The Place To Meet Milton: On Re-reading Paradise Lost
I just finished re-reading Paradise Lost.
My impressions? It's very Christian. The end goes all prophetic. Really it's like four poems.
Paradise Lost Poem One tells Satan's comeback from his wee setback of eternal damnation.
Paradise Lost Poem Two is Archangel Raphael and First Human Adam's chitchat about this and that - war in heaven and the creation of the universe and sundry other cosmick gossip.
Poem One and Two are the great science fiction style parts of Milton, and show what he learnt from the speechifying of the Ancients and Mr Shakespeare's productions.
Paradise Lost Poem Three is the Action: vis, Eve and Adam eat and Fall. It's, um, a psychosexual drama with angels.
Last we get Paradise Lost Poem Four, the prophetic wrapup where God judges, the Son sacrifices, Heaven hurrahs, Eve repents and Adam hallucinates the future on a hilltop with Archangel Michael. Then it's out of the garden and into the book of Genesis.
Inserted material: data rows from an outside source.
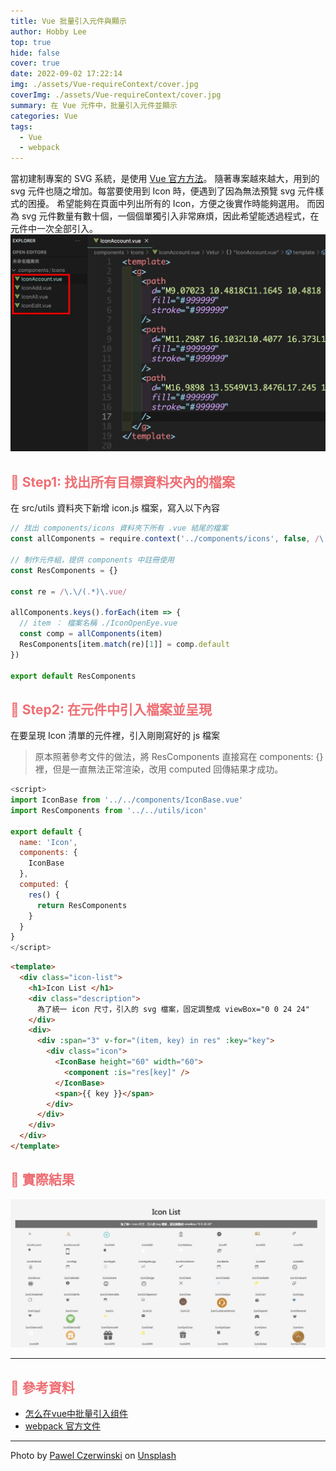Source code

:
 ```yaml
---
title: Vue 批量引入元件與顯示 
author: Hobby Lee
top: true
hide: false
cover: true
date: 2022-09-02 17:22:14
img: ./assets/Vue-requireContext/cover.jpg
coverImg: ./assets/Vue-requireContext/cover.jpg
summary: 在 Vue 元件中，批量引入元件並顯示
categories: Vue
tags:
  - Vue
  - webpack
---
```


當初建制專案的 SVG 系統，是使用 [Vue 官方方法](https://v2.cn.vuejs.org/v2/cookbook/editable-svg-icons.html)。
隨著專案越來越大，用到的 svg 元件也隨之增加。每當要使用到 Icon 時，便遇到了因為無法預覽 svg 元件樣式的困擾。
希望能夠在頁面中列出所有的 Icon，方便之後實作時能夠選用。
而因為 svg 元件數量有數十個，一個個單獨引入非常麻煩，因此希望能透過程式，在元件中一次全部引入。
![svg檔案](../assets/Vue-requireContext/pic1.jpg)

## <font color=#ee6e73> :herb: Step1: 找出所有目標資料夾內的檔案</font>

在 src/utils 資料夾下新增 icon.js 檔案，寫入以下內容

```javascript
// 找出 components/icons 資料夾下所有 .vue 結尾的檔案
const allComponents = require.context('../components/icons', false, /\.vue$/)

// 制作元件組，提供 components 中註冊使用
const ResComponents = {}

const re = /\.\/(.*)\.vue/

allComponents.keys().forEach(item => {
  // item ： 檔案名稱 ./IconOpenEye.vue
  const comp = allComponents(item)
  ResComponents[item.match(re)[1]] = comp.default
})

export default ResComponents

```

## <font color=#ee6e73> :herb: Step2: 在元件中引入檔案並呈現</font>

在要呈現 Icon 清單的元件裡，引入剛剛寫好的 js 檔案

> 原本照著參考文件的做法，將 ResComponents 直接寫在 components: {} 裡，但是一直無法正常渲染，改用 computed 回傳結果才成功。

```javascript
<script>
import IconBase from '../../components/IconBase.vue'
import ResComponents from '../../utils/icon'

export default {
  name: 'Icon',
  components: {
    IconBase
  },
  computed: {
    res() {
      return ResComponents
    }
  }
}
</script>
```

```html
<template>
  <div class="icon-list">
    <h1>Icon List </h1>
    <div class="description">
      為了統一 icon 尺寸，引入的 svg 檔案，固定調整成 viewBox="0 0 24 24"
    </div>
    <div>
      <div :span="3" v-for="(item, key) in res" :key="key">
        <div class="icon">
          <IconBase height="60" width="60">
            <component :is="res[key]" />
          </IconBase>
          <span>{{ key }}</span>
        </div>
      </div>
    </div>
  </div>
</template>
```

## <font color=#ee6e73> :herb: 實際結果</font>

![實際結果](../assets/Vue-requireContext/pic2.jpg)


---

## <font color=#ee6e73> :herb: 參考資料</font>

- [怎么在vue中批量引入组件](https://www.yisu.com/zixun/453672.html)
- [webpack 官方文件](https://webpack.docschina.org/guides/dependency-management/#requirecontext)

---

Photo by <a href="https://unsplash.com/@pawel_czerwinski?utm_source=unsplash&utm_medium=referral&utm_content=creditCopyText">Pawel Czerwinski</a> on <a href="https://unsplash.com/?utm_source=unsplash&utm_medium=referral&utm_content=creditCopyText">Unsplash</a>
What to think? It's hard to appreciate deeply enough the science-fictionality of Milton's Paradise Lost in context of a world where SF didn't yet exist.
Certainly the poem compares not unfavorably to Homer's work (Poem One and Two), Dante's (Poem Four), Shakespeare's (Poem One's psychological portrayal of Satan and Poem Three's portrayal of Adam and Eve), and D.H.Lawrence (Poem Three's frank eroticism). In the light of the Western Tradition Milton is indubitably great.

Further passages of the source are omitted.